Yes I discovered the other thread also. Slick and damages easily. We know those things will happen. The entire floor will slide if the floor is sloped. This will or probably will cause problems later. In my area we use a pad under the flooring so this acts as a moisture barrier. We don't have problems with this. The pad will probably compress adding more high and low places. I would paint the floor or in my case I have left the floor bare concrete and added rubber mats to cushion the floor. I can pick these up to clean. That is what I would do if I were doing this again. Invest your money in rubber anti-fatigue mats


----------



## Knothead62 (Apr 17, 2010)

I have laminate in my home. Waste of money. I wouldn't recommend it for a shop. Grandpa has a good idea.


----------



## Bieser (Oct 30, 2012)

Thanks all. You all are probably right. These are always the problem when we are working with existing places. I might look into the epoxy floor paint just to help brighten it up.


----------



## BentheViking (May 19, 2011)

Lamiante is going to be the most scratch resistant type of flooring we sell at Lumber Liquidators, but it is a floating floor and is designed to expand and contract. Heavy machines may act as an anchor on your floor and be too heavy. I wouldn't recommend this type of flooring for this situation.


----------



## Bas (Feb 11, 2009)

I have a basement shop, and put in a (floating) laminate floor directly over concrete. Really happy with it. It looks great, insulates well, easy on the feet, and dirt cheap. I got it from Lumber Liquidators at around $0.40/ sq. ft (including padding).

The laminate has a slight texture, it feels a bit like 320 grit sandpaper. I've never had any issues with slipping, not even with sawdust on the floor. But I do always wear sneakers, dress shoes would definitely be more problematic.

Couple of pics


















Even the heavier tools roll easily, which is a plus. The only thing to be careful of is glue-ups. If you spill any glue, clean it up immediately, and be careful with scraping off half-dried beads of glue. If it sticks to the laminate and you try to pop it off with a chisel, you now have a white spot, since the "wood grain" is only a few thousands of an inch thick.

Water is a concern though. Laminate flooring, like all other forms of MDF, do not mix well with water. My basement is bone dry, so that was not an issue. If you have any concerns about water coming up through the floor, I would advise against laminate. It will swell and buckle. Then again, I'd be concerned anyway about my tools getting wet/ rusted.
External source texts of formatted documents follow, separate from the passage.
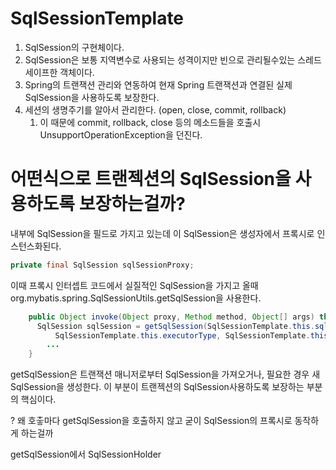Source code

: # SqlSessionTemplate
1. SqlSession의 구현체이다.
1. SqlSession은 보통 지역변수로 사용되는 성격이지만 빈으로 관리될수있는 스레드 세이프한 객체이다.
1. Spring의 트랜잭션 관리와 연동하여 현재 Spring 트랜잭션과 연결된 실제 SqlSession을 사용하도록 보장한다.
1. 세션의 생명주기를 알아서 관리한다. (open, close, commit, rollback) 
    1. 이 때문에 commit, rollback, close 등의 메소드들을 호출시 UnsupportOperationException을 던진다.

# 어떤식으로 트랜젝션의 SqlSession을 사용하도록 보장하는걸까?
내부에 SqlSession을 필드로 가지고 있는데 이 SqlSession은 생성자에서 프록시로 인스턴스화된다.
```java
private final SqlSession sqlSessionProxy;
```

이때 프록시 인터셉트 코드에서 실질적인 SqlSession을 가지고 올때 org.mybatis.spring.SqlSessionUtils.getSqlSession을 사용한다.

```java
    public Object invoke(Object proxy, Method method, Object[] args) throws Throwable {
      SqlSession sqlSession = getSqlSession(SqlSessionTemplate.this.sqlSessionFactory,
          SqlSessionTemplate.this.executorType, SqlSessionTemplate.this.exceptionTranslator);
        ... 
    }
```
getSqlSession은 트랜잭션 매니저로부터 SqlSession을 가져오거나, 필요한 경우 새 SqlSession을 생성한다.
이 부분이 트랜젝션의 SqlSession사용하도록 보장하는 부분의 핵심이다. 

? 왜 호춯마다 getSqlSession을 호출하지 않고 굳이 SqlSession의 프록시로 동작하게 하는걸까

getSqlSession에서 SqlSessionHolder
The floor has to be fairly flat for a good installation, but it doesn't necessarily have to be level. If you have significant dips, I recommend some self-leveling cement. You don't want a 4"x4"x1/2" gap under a board and roll a 500lb table saw over it.


----------



## Bieser (Oct 30, 2012)

Bas, how has your floor held up? I like the look of your floor, that is what I hoped for with putting down laminate. My concrete does have a vapor barrier under the poor. I would be concerned around the garage door.. but thinking about running a foot of tile around the doors then the floor. At least that was my original plan.


----------



## Bas (Feb 11, 2009)

It's held up pretty well, these pictures show the floor about two years after it went it. Granted, I don't get nearly as much shop time as I'd like, but it's definitely seen some use. The only "damage" I have so far is cosmetic due to a slightly sloppy glue-up. Also, keep in mind that I bought the thinnest (6mm), cheapest flooring possible. Some of the 8mm and 10mm flooring comes in a variety that is slightly more moisture resistant.

Water coming in through the door could be a concern, a row of tiles should do the trick provided there isn't any flooding. But you may want to go 2 feet instead of 1.


----------



## Bas (Feb 11, 2009)

Another option is OVRX flooring. It's similar to Dricore. A friend of mine has this in his shop, and if I had to do it all over again, I would have picked that. They're tongue-and-groove squares of OSB, with a layer of polystyrene insulation attached. It holds up much better against moisture than laminate. Finish it with a couple of coats on Minwax floor poly (no, no sanding required) and you have a no-slip, easy to clean, woodsy looking floor. VERY comfortable on your feet.

You can get it through Home Depot. It's a little more expensive than laminate though, probably just under $2/ square foot. Here is a picture of it:


----------



## GaryC (Dec 31, 2008)

I'd have to sweep for an hour or two to see my floor.


----------